What to work on
Which lines below include "PEOPLE"? Copy them all.

(Data to examine begins)

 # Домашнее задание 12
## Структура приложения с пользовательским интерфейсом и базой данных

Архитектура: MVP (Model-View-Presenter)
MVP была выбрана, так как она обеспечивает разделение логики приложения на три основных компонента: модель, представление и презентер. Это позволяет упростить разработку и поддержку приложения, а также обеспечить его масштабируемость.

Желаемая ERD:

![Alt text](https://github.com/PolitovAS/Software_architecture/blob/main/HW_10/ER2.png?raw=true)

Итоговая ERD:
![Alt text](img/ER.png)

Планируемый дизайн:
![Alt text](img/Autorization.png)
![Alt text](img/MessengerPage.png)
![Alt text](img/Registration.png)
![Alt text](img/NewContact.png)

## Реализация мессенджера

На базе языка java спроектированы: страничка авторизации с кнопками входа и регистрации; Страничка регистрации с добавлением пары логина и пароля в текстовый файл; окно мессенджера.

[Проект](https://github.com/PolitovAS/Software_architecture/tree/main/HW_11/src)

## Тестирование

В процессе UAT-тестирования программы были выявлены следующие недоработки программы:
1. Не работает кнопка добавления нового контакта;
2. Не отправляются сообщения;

(Data to examine ends)
(Data to examine begins)

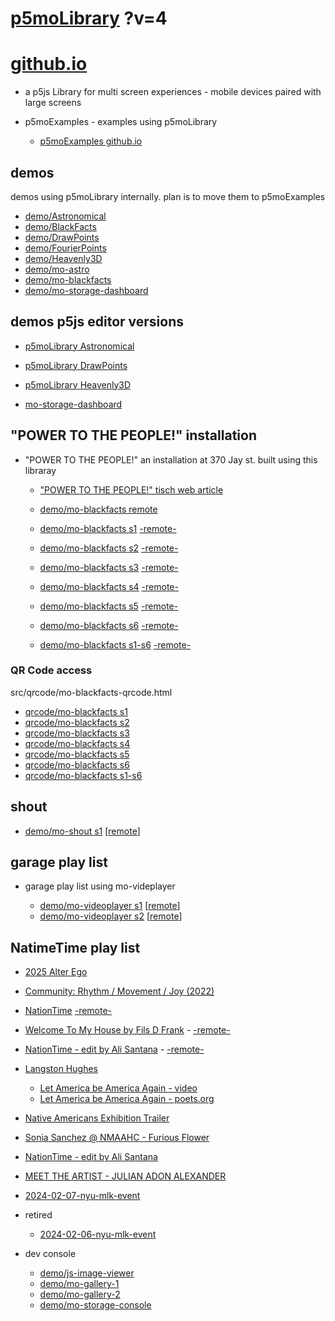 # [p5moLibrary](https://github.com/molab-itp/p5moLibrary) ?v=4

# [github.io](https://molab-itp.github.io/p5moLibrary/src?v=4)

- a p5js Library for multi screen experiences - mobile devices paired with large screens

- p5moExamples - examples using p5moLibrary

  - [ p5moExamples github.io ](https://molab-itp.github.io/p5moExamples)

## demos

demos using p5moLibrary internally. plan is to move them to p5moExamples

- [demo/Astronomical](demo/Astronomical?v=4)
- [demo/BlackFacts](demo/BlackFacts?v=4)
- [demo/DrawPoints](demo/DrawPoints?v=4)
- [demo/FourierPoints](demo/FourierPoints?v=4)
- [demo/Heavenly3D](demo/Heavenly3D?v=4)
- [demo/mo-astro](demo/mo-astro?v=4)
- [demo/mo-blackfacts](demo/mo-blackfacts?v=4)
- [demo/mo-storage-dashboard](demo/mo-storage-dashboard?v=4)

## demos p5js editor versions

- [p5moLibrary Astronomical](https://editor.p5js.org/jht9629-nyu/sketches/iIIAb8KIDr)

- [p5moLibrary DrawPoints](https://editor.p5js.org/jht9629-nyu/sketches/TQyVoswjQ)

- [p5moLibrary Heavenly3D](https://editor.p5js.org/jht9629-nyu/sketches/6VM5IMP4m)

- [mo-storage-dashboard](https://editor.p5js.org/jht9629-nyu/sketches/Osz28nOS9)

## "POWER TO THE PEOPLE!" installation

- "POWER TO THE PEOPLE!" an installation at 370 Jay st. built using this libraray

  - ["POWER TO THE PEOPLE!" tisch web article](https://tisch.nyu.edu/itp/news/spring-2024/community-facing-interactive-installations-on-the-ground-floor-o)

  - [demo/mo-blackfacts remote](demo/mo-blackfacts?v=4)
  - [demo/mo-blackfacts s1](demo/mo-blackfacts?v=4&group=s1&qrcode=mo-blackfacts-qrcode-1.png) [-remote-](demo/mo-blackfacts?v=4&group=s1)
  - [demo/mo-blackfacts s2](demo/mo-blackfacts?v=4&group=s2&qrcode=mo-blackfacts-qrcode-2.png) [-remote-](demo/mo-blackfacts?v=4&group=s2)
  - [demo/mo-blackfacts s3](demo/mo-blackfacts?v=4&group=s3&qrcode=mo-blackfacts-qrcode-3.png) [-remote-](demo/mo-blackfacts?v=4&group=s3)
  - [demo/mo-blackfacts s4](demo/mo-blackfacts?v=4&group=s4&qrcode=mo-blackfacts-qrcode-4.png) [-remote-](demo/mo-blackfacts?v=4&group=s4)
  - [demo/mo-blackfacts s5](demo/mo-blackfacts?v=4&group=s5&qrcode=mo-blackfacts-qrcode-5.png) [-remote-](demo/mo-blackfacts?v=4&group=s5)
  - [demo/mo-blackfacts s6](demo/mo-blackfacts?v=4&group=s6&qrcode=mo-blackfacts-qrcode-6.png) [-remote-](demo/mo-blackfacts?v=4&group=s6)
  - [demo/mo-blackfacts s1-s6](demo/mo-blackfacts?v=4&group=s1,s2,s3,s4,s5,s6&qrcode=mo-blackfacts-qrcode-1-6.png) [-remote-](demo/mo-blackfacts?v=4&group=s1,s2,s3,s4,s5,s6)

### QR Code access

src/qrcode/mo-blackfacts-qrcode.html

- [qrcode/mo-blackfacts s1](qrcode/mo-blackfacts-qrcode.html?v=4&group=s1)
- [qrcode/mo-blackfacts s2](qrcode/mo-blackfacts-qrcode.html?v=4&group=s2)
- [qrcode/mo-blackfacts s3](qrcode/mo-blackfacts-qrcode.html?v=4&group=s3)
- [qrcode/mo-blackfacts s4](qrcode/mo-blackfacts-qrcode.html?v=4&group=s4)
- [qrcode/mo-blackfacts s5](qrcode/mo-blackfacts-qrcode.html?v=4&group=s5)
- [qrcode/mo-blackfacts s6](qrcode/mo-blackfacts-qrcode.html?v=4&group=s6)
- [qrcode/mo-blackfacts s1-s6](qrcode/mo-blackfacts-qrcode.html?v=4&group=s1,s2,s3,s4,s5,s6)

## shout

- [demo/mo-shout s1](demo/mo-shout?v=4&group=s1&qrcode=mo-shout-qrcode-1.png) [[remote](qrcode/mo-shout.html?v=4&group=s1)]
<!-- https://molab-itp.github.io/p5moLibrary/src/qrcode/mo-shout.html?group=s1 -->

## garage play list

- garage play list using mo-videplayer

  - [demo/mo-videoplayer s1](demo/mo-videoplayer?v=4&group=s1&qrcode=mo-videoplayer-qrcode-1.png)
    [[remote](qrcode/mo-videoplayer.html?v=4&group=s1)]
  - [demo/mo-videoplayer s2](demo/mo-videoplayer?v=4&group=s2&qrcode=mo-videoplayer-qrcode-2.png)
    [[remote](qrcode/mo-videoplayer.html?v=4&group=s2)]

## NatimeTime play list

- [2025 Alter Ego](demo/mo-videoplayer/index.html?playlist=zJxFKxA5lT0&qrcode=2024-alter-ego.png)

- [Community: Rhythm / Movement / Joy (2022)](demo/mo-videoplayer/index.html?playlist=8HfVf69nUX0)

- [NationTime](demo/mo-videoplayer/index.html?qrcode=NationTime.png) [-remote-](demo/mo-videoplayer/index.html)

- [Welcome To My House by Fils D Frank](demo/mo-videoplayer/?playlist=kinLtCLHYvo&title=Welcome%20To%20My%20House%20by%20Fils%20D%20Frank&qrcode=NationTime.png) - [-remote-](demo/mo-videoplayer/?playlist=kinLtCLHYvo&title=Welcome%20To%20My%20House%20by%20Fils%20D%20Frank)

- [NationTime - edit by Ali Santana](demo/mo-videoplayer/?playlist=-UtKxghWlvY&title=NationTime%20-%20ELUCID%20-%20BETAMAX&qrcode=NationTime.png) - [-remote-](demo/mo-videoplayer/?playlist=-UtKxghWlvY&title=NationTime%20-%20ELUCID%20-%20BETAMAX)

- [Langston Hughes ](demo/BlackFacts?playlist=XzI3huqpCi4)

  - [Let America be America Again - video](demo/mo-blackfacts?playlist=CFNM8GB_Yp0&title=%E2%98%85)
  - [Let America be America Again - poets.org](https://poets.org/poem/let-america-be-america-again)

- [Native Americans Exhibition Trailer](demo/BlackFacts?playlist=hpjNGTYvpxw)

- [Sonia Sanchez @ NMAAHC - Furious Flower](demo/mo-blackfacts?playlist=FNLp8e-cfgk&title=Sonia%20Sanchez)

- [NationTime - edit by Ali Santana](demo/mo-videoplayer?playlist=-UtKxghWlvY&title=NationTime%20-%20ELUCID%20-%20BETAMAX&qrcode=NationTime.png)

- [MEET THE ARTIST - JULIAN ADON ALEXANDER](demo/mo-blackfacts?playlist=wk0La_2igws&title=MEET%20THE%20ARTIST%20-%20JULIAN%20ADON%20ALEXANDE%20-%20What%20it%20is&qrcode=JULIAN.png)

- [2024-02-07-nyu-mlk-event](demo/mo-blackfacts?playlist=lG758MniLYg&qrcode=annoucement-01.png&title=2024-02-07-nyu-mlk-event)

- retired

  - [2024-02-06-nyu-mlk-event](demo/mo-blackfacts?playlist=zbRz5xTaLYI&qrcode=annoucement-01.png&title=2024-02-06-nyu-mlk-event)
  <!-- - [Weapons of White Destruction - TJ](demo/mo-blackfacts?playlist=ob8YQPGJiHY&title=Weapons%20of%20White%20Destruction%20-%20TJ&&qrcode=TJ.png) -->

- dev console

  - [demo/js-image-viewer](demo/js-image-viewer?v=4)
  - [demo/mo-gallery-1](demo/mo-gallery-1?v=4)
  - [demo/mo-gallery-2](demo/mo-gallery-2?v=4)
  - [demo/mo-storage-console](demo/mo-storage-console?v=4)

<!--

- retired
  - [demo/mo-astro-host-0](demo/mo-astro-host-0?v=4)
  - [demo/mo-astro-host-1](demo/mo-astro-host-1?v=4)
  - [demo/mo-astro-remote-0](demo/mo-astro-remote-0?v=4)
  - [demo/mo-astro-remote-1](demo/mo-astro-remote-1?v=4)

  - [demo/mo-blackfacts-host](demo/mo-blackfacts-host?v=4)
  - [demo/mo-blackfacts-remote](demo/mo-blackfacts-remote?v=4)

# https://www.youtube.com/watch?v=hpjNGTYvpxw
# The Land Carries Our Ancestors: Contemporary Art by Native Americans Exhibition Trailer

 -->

(Data to examine ends)

Response for this exercise
## "POWER TO THE PEOPLE!" installation
- "POWER TO THE PEOPLE!" an installation at 370 Jay st. built using this libraray
  - ["POWER TO THE PEOPLE!" tisch web article](https://tisch.nyu.edu/itp/news/spring-2024/community-facing-interactive-installations-on-the-ground-floor-o)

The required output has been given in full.